July 9, 2009 5 min read Download Report

Authors: Rea Hederman and J.D. Foster

Calls for a new stimulus bill are growing almost as fast as the ranks of the unemployed. Many politicians and economists who had advocated for the huge $787 billion second stimulus bill are surprised that it has failed to help the economy. Already, unemployment projections by the Obama Administration have proven wildly optimistic, leading Vice President Biden to say that the Administration "misread the economy."

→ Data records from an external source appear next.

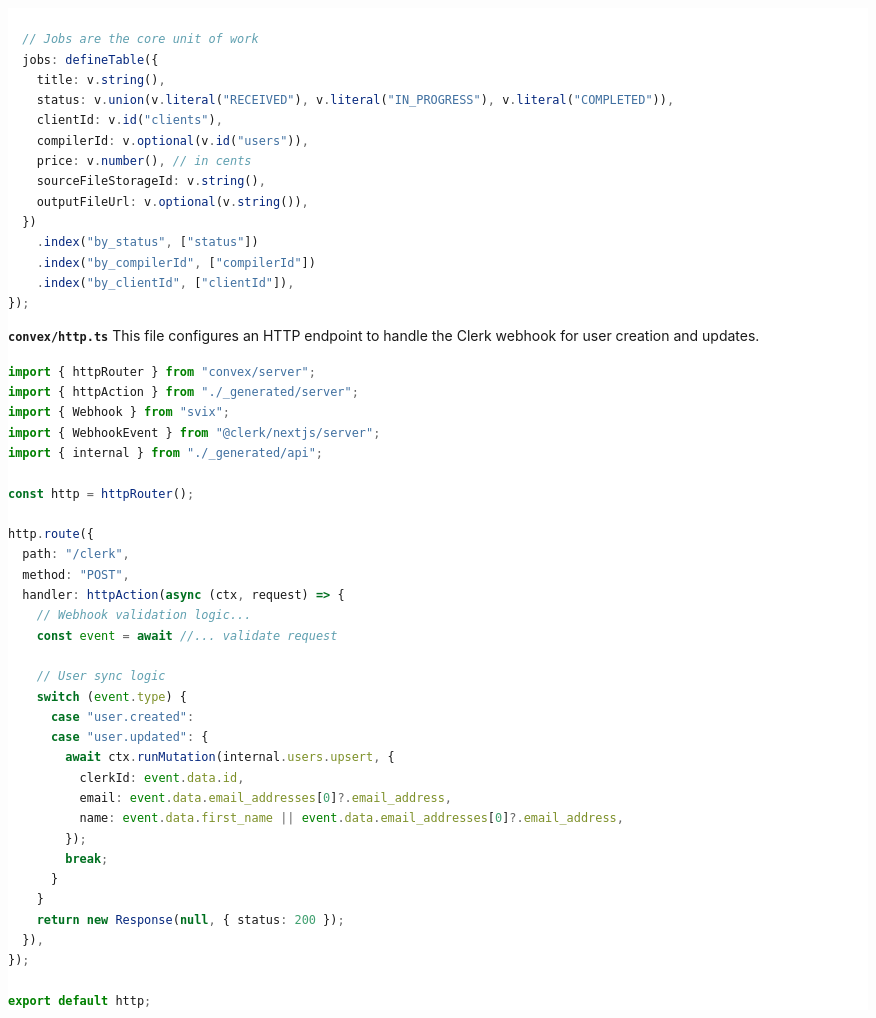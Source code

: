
 ```typescript

  // Jobs are the core unit of work
  jobs: defineTable({
    title: v.string(),
    status: v.union(v.literal("RECEIVED"), v.literal("IN_PROGRESS"), v.literal("COMPLETED")),
    clientId: v.id("clients"),
    compilerId: v.optional(v.id("users")),
    price: v.number(), // in cents
    sourceFileStorageId: v.string(),
    outputFileUrl: v.optional(v.string()),
  })
    .index("by_status", ["status"])
    .index("by_compilerId", ["compilerId"])
    .index("by_clientId", ["clientId"]),
});
```

**`convex/http.ts`**
This file configures an HTTP endpoint to handle the Clerk webhook for user creation and updates.

```typescript
import { httpRouter } from "convex/server";
import { httpAction } from "./_generated/server";
import { Webhook } from "svix";
import { WebhookEvent } from "@clerk/nextjs/server";
import { internal } from "./_generated/api";

const http = httpRouter();

http.route({
  path: "/clerk",
  method: "POST",
  handler: httpAction(async (ctx, request) => {
    // Webhook validation logic...
    const event = await //... validate request
    
    // User sync logic
    switch (event.type) {
      case "user.created":
      case "user.updated": {
        await ctx.runMutation(internal.users.upsert, {
          clerkId: event.data.id,
          email: event.data.email_addresses[0]?.email_address,
          name: event.data.first_name || event.data.email_addresses[0]?.email_address,
        });
        break;
      }
    }
    return new Response(null, { status: 200 });
  }),
});

export default http;
```
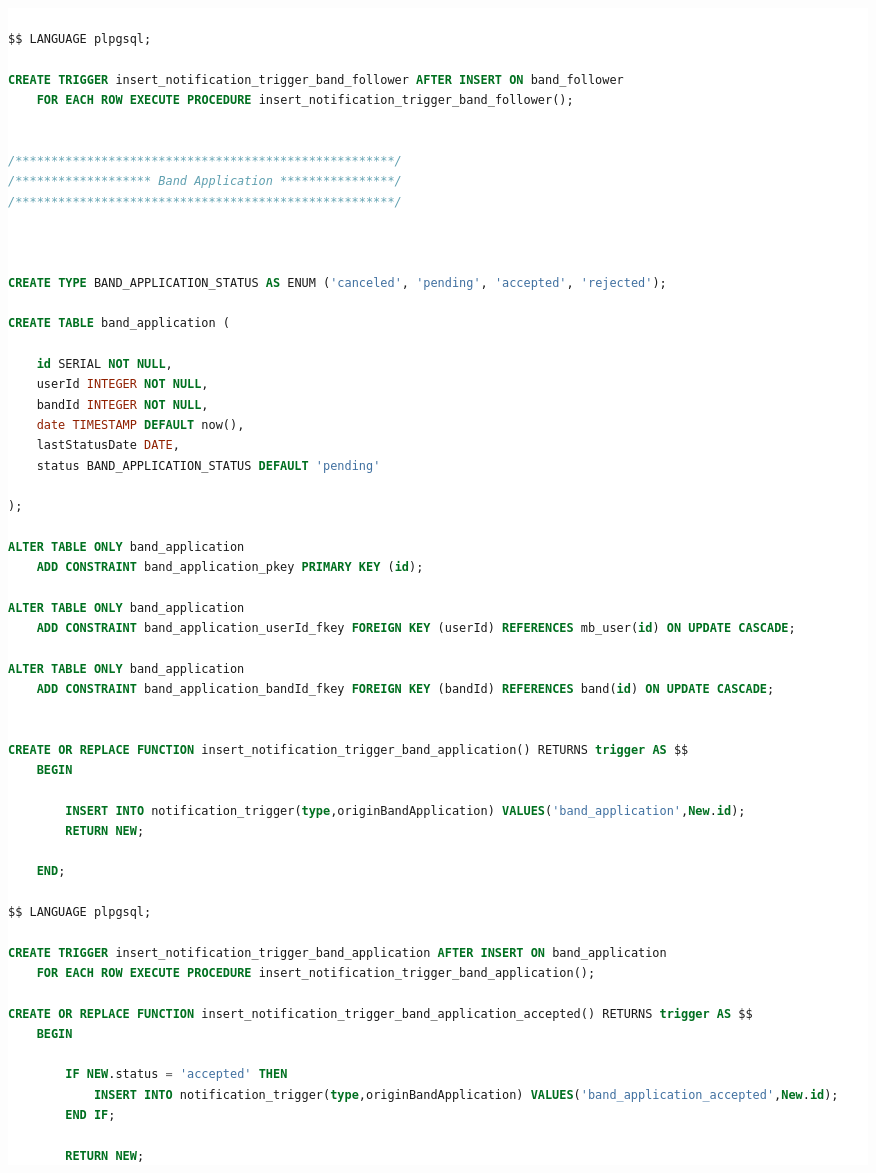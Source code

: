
 ```sql
    
$$ LANGUAGE plpgsql;

CREATE TRIGGER insert_notification_trigger_band_follower AFTER INSERT ON band_follower
    FOR EACH ROW EXECUTE PROCEDURE insert_notification_trigger_band_follower();


/*****************************************************/
/******************* Band Application ****************/
/*****************************************************/



CREATE TYPE BAND_APPLICATION_STATUS AS ENUM ('canceled', 'pending', 'accepted', 'rejected');

CREATE TABLE band_application (

    id SERIAL NOT NULL,
    userId INTEGER NOT NULL,
    bandId INTEGER NOT NULL,
    date TIMESTAMP DEFAULT now(),
    lastStatusDate DATE,
    status BAND_APPLICATION_STATUS DEFAULT 'pending'

);

ALTER TABLE ONLY band_application
    ADD CONSTRAINT band_application_pkey PRIMARY KEY (id);

ALTER TABLE ONLY band_application
    ADD CONSTRAINT band_application_userId_fkey FOREIGN KEY (userId) REFERENCES mb_user(id) ON UPDATE CASCADE;

ALTER TABLE ONLY band_application
    ADD CONSTRAINT band_application_bandId_fkey FOREIGN KEY (bandId) REFERENCES band(id) ON UPDATE CASCADE;


CREATE OR REPLACE FUNCTION insert_notification_trigger_band_application() RETURNS trigger AS $$
    BEGIN
       
        INSERT INTO notification_trigger(type,originBandApplication) VALUES('band_application',New.id);
        RETURN NEW;

    END;
    
$$ LANGUAGE plpgsql;

CREATE TRIGGER insert_notification_trigger_band_application AFTER INSERT ON band_application
    FOR EACH ROW EXECUTE PROCEDURE insert_notification_trigger_band_application();

CREATE OR REPLACE FUNCTION insert_notification_trigger_band_application_accepted() RETURNS trigger AS $$
    BEGIN
       
        IF NEW.status = 'accepted' THEN
            INSERT INTO notification_trigger(type,originBandApplication) VALUES('band_application_accepted',New.id);
        END IF;

        RETURN NEW;

```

However, misreading the economy or the snail pace in spending the stimulus money does not explain why the second stimulus has not delivered economic recovery. The reason that the second stimulus is not working stems from the misguided belief that a government can spend the economy out of a recession. If Congress enacts a third stimulus bill with a focus on more government spending and infrastructure projects, it will fail for the same reasons that the second one is failing, only this time with much higher government debt.

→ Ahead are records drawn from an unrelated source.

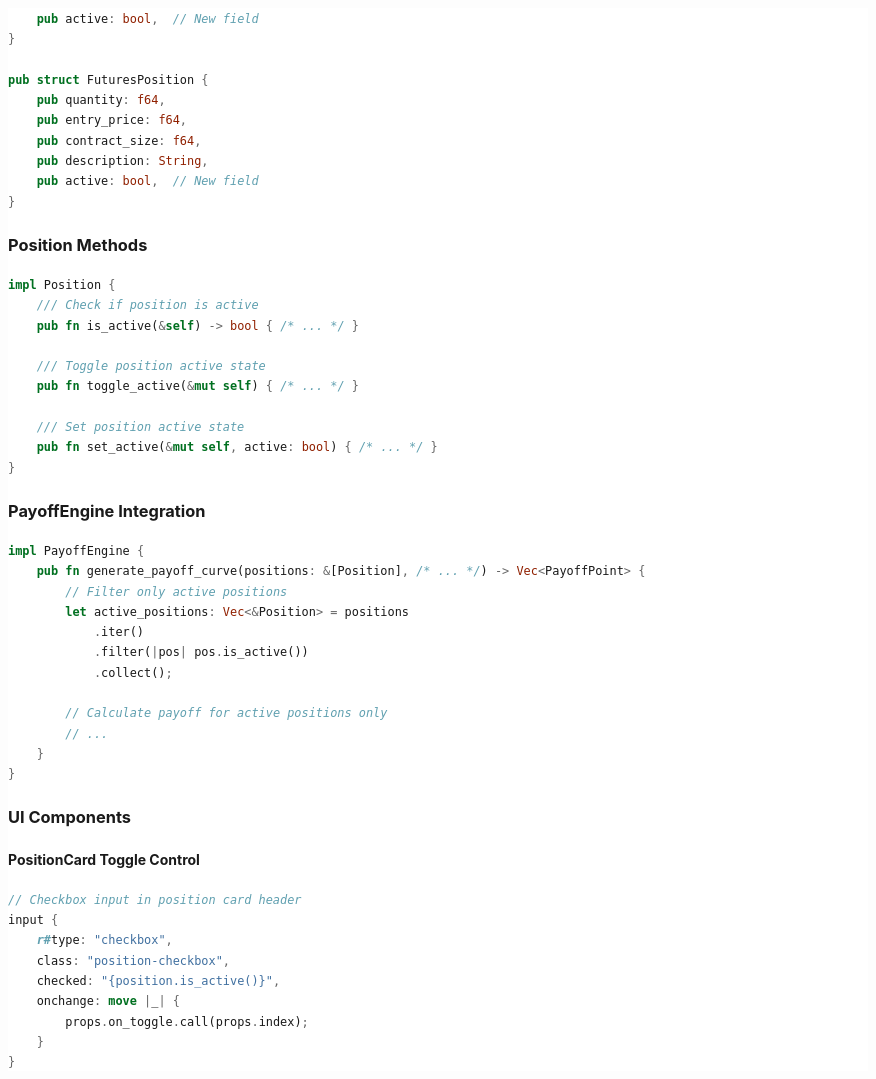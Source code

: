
 ```rust
    pub active: bool,  // New field
}

pub struct FuturesPosition {
    pub quantity: f64,
    pub entry_price: f64,
    pub contract_size: f64,
    pub description: String,
    pub active: bool,  // New field
}
```

### Position Methods

```rust
impl Position {
    /// Check if position is active
    pub fn is_active(&self) -> bool { /* ... */ }
    
    /// Toggle position active state
    pub fn toggle_active(&mut self) { /* ... */ }
    
    /// Set position active state
    pub fn set_active(&mut self, active: bool) { /* ... */ }
}
```

### PayoffEngine Integration

```rust
impl PayoffEngine {
    pub fn generate_payoff_curve(positions: &[Position], /* ... */) -> Vec<PayoffPoint> {
        // Filter only active positions
        let active_positions: Vec<&Position> = positions
            .iter()
            .filter(|pos| pos.is_active())
            .collect();
        
        // Calculate payoff for active positions only
        // ...
    }
}
```

### UI Components

#### PositionCard Toggle Control
```rust
// Checkbox input in position card header
input {
    r#type: "checkbox",
    class: "position-checkbox",
    checked: "{position.is_active()}",
    onchange: move |_| {
        props.on_toggle.call(props.index);
    }
}
```
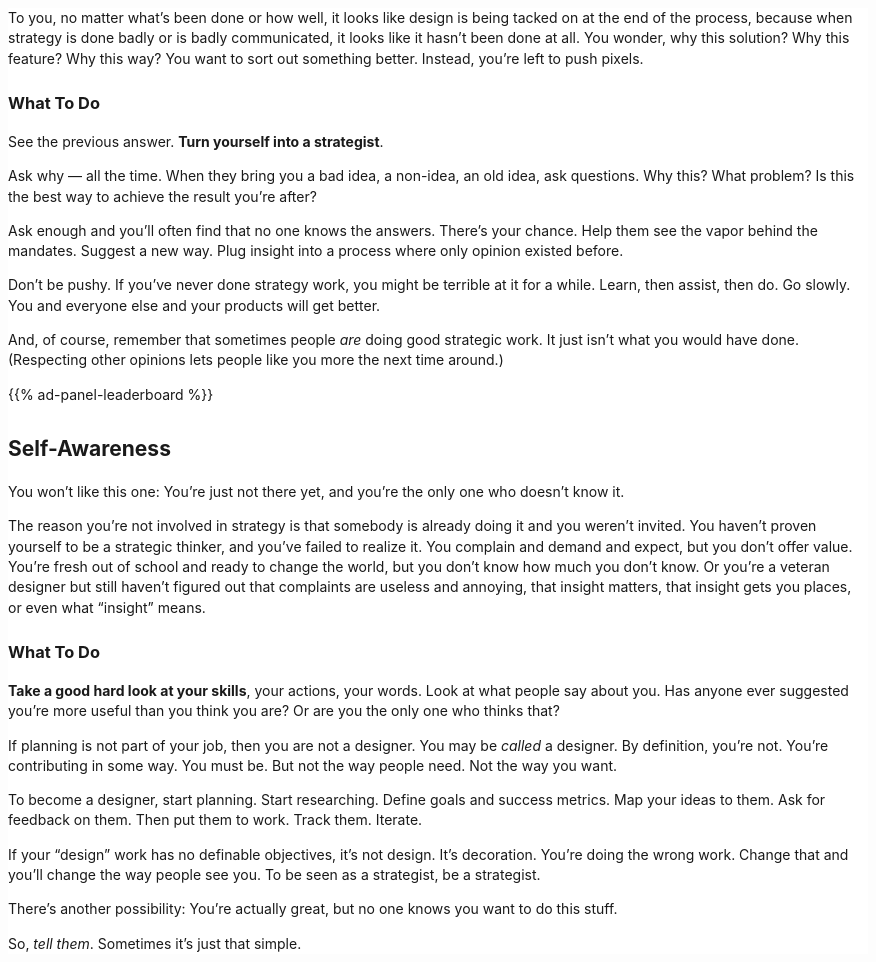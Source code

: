 To you, no matter what’s been done or how well, it looks like design is being tacked on at the end of the process, because when strategy is done badly or is badly communicated, it looks like it hasn’t been done at all. You wonder, why this solution? Why this feature? Why this way? You want to sort out something better. Instead, you’re left to push pixels.

### What To Do

See the previous answer. <strong>Turn yourself into a strategist</strong>.

Ask why — all the time. When they bring you a bad idea, a non-idea, an old idea, ask questions. Why this? What problem? Is this the best way to achieve the result you’re after?

Ask enough and you’ll often find that no one knows the answers. There’s your chance. Help them see the vapor behind the mandates. Suggest a new way. Plug insight into a process where only opinion existed before.

Don’t be pushy. If you’ve never done strategy work, you might be terrible at it for a while. Learn, then assist, then do. Go slowly. You and everyone else and your products will get better.

And, of course, remember that sometimes people <em>are</em> doing good strategic work. It just isn’t what you would have done. (Respecting other opinions lets people like you more the next time around.)

{{% ad-panel-leaderboard %}}

## Self-Awareness

You won’t like this one: You’re just not there yet, and you’re the only one who doesn’t know it.

The reason you’re not involved in strategy is that somebody is already doing it and you weren’t invited. You haven’t proven yourself to be a strategic thinker, and you’ve failed to realize it. You complain and demand and expect, but you don’t offer value. You’re fresh out of school and ready to change the world, but you don’t know how much you don’t know. Or you’re a veteran designer but still haven’t figured out that complaints are useless and annoying, that insight matters, that insight gets you places, or even what “insight” means.

### What To Do

<strong>Take a good hard look at your skills</strong>, your actions, your words. Look at what people say about you. Has anyone ever suggested you’re more useful than you think you are? Or are you the only one who thinks that?

If planning is not part of your job, then you are not a designer. You may be <em>called</em> a designer. By definition, you’re not. You’re contributing in some way. You must be. But not the way people need. Not the way you want.

To become a designer, start planning. Start researching. Define goals and success metrics. Map your ideas to them. Ask for feedback on them. Then put them to work. Track them. Iterate.

If your “design” work has no definable objectives, it’s not design. It’s decoration. You’re doing the wrong work. Change that and you’ll change the way people see you. To be seen as a strategist, be a strategist.

There’s another possibility: You’re actually great, but no one knows you want to do this stuff.

So, <em>tell them</em>. Sometimes it’s just that simple.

One definition of insanity is repeating an action over and over and expecting a different result. Policymakers should not replicate repeatedly failed policies of government spending that can only produce huge increases in government debt and a diminished economic future. Instead, they should focus on truly pro-growth policies that will enable the private sector to produce jobs and wealth. These policies, such as cutting spending and reducing tax rates, would be a radical course correction for the President but one he may be forced to consider before long.

The Second Stimulus Bill

The February stimulus bill championed by President Obama was the second of its kind in less than 12 months. President Bush and Congress enacted a smaller stimulus bill worth $152 billion that focused on rebates and some small tax breaks for businesses. By historical standards this was a robust fiscal response, but it proved ineffectual because it was largely based on the naive principle of "putting cash in people's pockets" as opposed to the operative principle that guided the very effective 2003 tax bill of improving economic incentives through rate reductions. Taken together, these two stimulus bills equal almost a trillion dollars.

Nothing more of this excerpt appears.